We had a bit of rain from what might have been the edge of hurricane Beryl earlier this week, as that weather system petered out over North America. Hard for non-experts like me to say, though. Clear today but a high of around only 80° F. Not bad for high summer.

I looked up Sig Ruman the other day. I remembered at least one of his performances – the pompous doctor with the pointy beard in A Day at the Races (1937), who of course is on the receiving end of Marxian wit, especially Groucho’s.

Ruman was in A Night at the Opera as well. Need a pompous German character for your movie? Siegfried Carl Alban Rumann (d. 1967) was one such during the golden age of the studio system. He has 130 credits at imdb.
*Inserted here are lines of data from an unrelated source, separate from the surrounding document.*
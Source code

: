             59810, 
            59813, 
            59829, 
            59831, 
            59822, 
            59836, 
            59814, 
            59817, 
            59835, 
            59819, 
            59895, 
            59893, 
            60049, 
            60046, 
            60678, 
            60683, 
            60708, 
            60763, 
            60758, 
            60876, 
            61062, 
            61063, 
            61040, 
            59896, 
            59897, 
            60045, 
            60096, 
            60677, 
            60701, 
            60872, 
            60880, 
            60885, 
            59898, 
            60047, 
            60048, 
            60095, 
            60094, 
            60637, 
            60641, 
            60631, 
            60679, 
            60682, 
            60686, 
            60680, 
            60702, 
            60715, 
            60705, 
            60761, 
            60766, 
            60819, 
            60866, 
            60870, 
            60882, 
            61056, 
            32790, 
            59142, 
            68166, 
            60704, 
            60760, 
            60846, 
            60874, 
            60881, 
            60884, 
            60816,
I looked him up because he also had a part in A Night in Casablanca (1946), the second-to-last Marx Brothers movie. I found it available to view online (with commercials) not long ago, and decided to watch it. I wasn’t sure I’d seen all of the movie, and if I had, maybe on TV more than 50 years ago, so my recollection wasn’t there.

The only scene I remembered at all was typical Harpo. Early in the movie, he’s leaning against a wall, and another character comes by and says, “Say, what do think you’re doing? Holding up the building?”
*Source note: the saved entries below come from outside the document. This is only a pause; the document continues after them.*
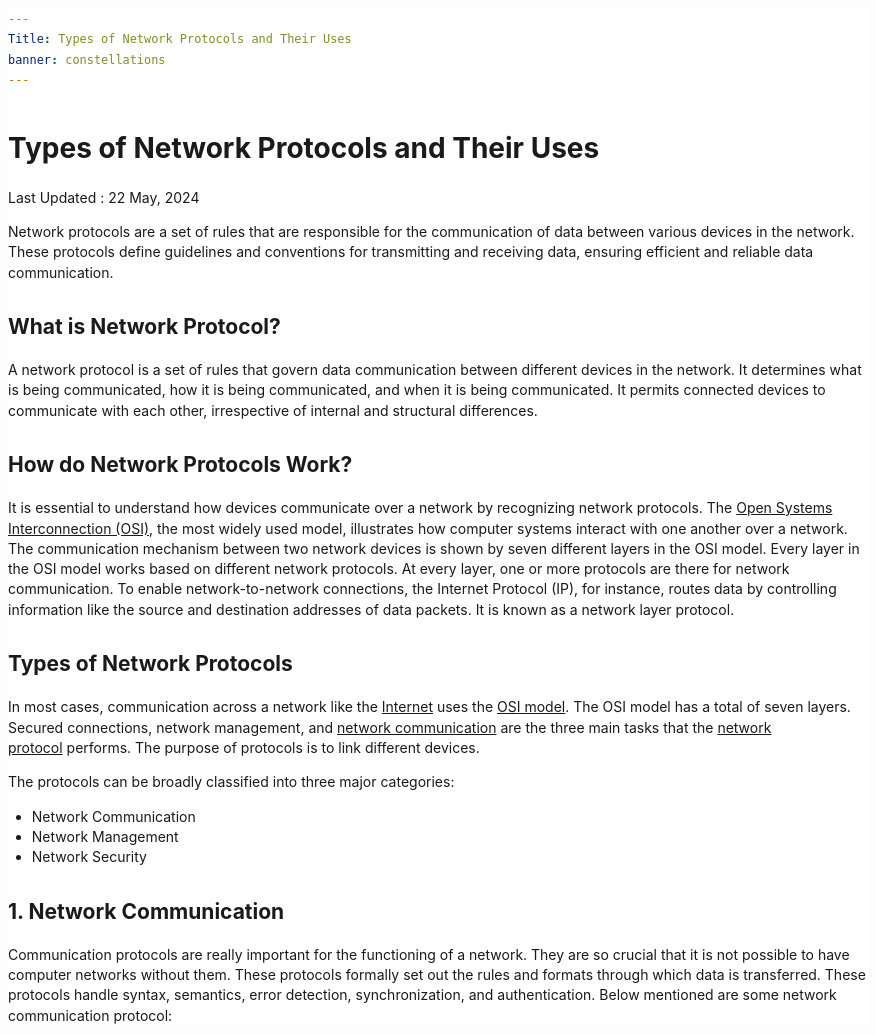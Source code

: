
 ```yaml
---
Title: Types of Network Protocols and Their Uses
banner: constellations
---
```

# Types of Network Protocols and Their Uses

Last Updated : 22 May, 2024

Network protocols are a set of rules that are responsible for the communication of data between various devices in the network. These protocols define guidelines and conventions for transmitting and receiving data, ensuring efficient and reliable data communication.

## What is Network Protocol?

A network protocol is a set of rules that govern data communication between different devices in the network. It determines what is being communicated, how it is being communicated, and when it is being communicated. It permits connected devices to communicate with each other, irrespective of internal and structural differences.

## How do Network Protocols Work?

It is essential to understand how devices communicate over a network by recognizing network protocols. The [Open Systems Interconnection (OSI),](https://www.geeksforgeeks.org/open-systems-interconnection-model-osi/) the most widely used model, illustrates how computer systems interact with one another over a network. The communication mechanism between two network devices is shown by seven different layers in the OSI model. Every layer in the OSI model works based on different network protocols. At every layer, one or more protocols are there for network communication. To enable network-to-network connections, the Internet Protocol (IP), for instance, routes data by controlling information like the source and destination addresses of data packets. It is known as a network layer protocol.

## Types of Network Protocols

In most cases, communication across a network like the [Internet](https://www.geeksforgeeks.org/internet-and-its-services/) uses the [OSI model](https://www.geeksforgeeks.org/layers-of-osi-model/). The OSI model has a total of seven layers. Secured connections, network management, and [network communication](https://www.geeksforgeeks.org/network-and-communication/) are the three main tasks that the [network protocol](https://www.geeksforgeeks.org/elements-of-network-protocol/) performs. The purpose of protocols is to link different devices.

The protocols can be broadly classified into three major categories:

- Network Communication
- Network Management
- Network Security

## ****1. Network Communication****

Communication protocols are really important for the functioning of a network. They are so crucial that it is not possible to have computer networks without them. These protocols formally set out the rules and formats through which data is transferred. These protocols handle syntax, semantics, error detection, synchronization, and authentication. Below mentioned are some network communication protocol:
Harpo nods emphatically. The other character, unimpressed, drags Harpo away, and naturally the building collapses.

A Night in Casablanca has all of the elements of earlier Marx Brothers movies – each of the three brothers doing their own physical and wordplay shticks, a good-looking pair of non-entities as romantic leads, a story that doesn’t matter or even make a lot of sense, straight characters flustered by the brother’s antics (but no Margaret Dumont), a few songs, and a highly kinetic final half hour or so that ought to have the brothers in top form. Such as in Duck Soup, when they go off to the front to fight Sylvania in one of the funnier romps ever put to film.

Sorry to say that A Night in Casablanca is one of the brothers’ lesser efforts. Not a terrible movie, just not a very good one. There are a few laughs. This is the Marx Brothers, after all. Harpo did what Harpo always did, and Groucho had some good lines, such as to the hotel staff:

From now on the essence of this hotel will be speed. If a customer asks you for a three-minute egg, give it to him in two minutes. If he asks you for a two-minute egg, give it to him in one minute. If he asks you for a one-minute egg, give him the chicken and let him work it out for himself!
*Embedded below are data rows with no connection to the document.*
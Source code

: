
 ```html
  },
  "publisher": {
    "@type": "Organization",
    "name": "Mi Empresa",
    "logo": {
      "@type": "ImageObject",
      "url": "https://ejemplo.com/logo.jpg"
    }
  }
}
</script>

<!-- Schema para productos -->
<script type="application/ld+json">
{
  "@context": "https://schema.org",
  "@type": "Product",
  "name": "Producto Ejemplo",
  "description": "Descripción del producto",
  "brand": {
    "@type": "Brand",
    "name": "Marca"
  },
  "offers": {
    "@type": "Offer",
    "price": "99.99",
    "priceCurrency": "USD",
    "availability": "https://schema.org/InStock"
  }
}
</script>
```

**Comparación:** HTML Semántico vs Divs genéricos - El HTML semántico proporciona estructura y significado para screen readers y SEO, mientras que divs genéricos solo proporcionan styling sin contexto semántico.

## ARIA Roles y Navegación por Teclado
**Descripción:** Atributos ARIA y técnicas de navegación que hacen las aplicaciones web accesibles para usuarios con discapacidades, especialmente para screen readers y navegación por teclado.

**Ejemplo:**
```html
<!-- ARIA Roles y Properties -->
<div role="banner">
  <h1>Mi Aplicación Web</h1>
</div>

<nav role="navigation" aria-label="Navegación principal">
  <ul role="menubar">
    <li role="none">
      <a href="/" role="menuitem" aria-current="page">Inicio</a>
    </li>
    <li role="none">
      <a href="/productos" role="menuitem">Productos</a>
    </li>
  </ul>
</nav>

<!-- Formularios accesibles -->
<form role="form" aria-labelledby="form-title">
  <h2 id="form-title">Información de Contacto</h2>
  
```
A lot of the comedy doesn’t work very well. In one scene, the brothers hide in the room of Count Pfefferman (Sig Ruman), a former Nazi trying to get away with Nazi loot hidden in Casablanca. The brothers sneak in and out of hiding to unpack and otherwise re-arrange Pfefferman’s luggage and personal effects, to delay his departure.

It’s comedy, of course, and it depends on Pfefferman not seeing or being aware of the brothers, whom he overlooks in completely unbelievable ways. Even comedy has to have some attachment to reality, and the scene has none, and so it doesn’t really land. The scene had the feeling of being filler, as well, as it drags on.

Ruman has a fairly large part in the movie, but it doesn’t quite work. He’s the main antagonist and villain, and is as nasty as a comedy allows. He’s a former Nazi only because Germany lost the war. But Teutonic nastiness, combined with the sort of befuddled fluster he got from dealing with the Marx Brothers, isn’t a particularly good mix.

Then there’s the matter of the high-octane comic chase toward the end of the movie. That didn’t work either. It was too much like the thrill-a-minute scenes of a cheap action serial of the period, involving the brothers in a truck chasing an airplane down a runway, climbing into the airplane via a ladder, foiling the villain Pfefferman and his henchmen who are trying to get away with the loot, and crashing the airplane in such a way that somehow resolves the story and doesn’t kill anyone. Groucho, Chico and Harpo as action heroes? I don’t think so. The scene was kinetic, all right. Just not very funny.

Still, I’m not sorry I spent an hour and a half watching the movie. I can be a completist when it comes to the Marx Brothers. But I don’t want to see it again, as I do Duck Soup. Or most of the others.

One more thing: an actress named Mary Dees was in A Night in Casablanca as “minor role” (uncredited), according to imdb. That got my attention, but I’m not going through the movie again to see if I can spot her.

Dees is best known, apparently, as a double for Jean Harlow for a short stint. Besides “minor role,” her other movie parts tended to be the likes of “chorus girl, uncredited,” “redhead, uncredited,” “girl, uncredited,” and “babe, uncredited.” After A Night in Casablanca, she quit the movies and reportedly lived on until 2004.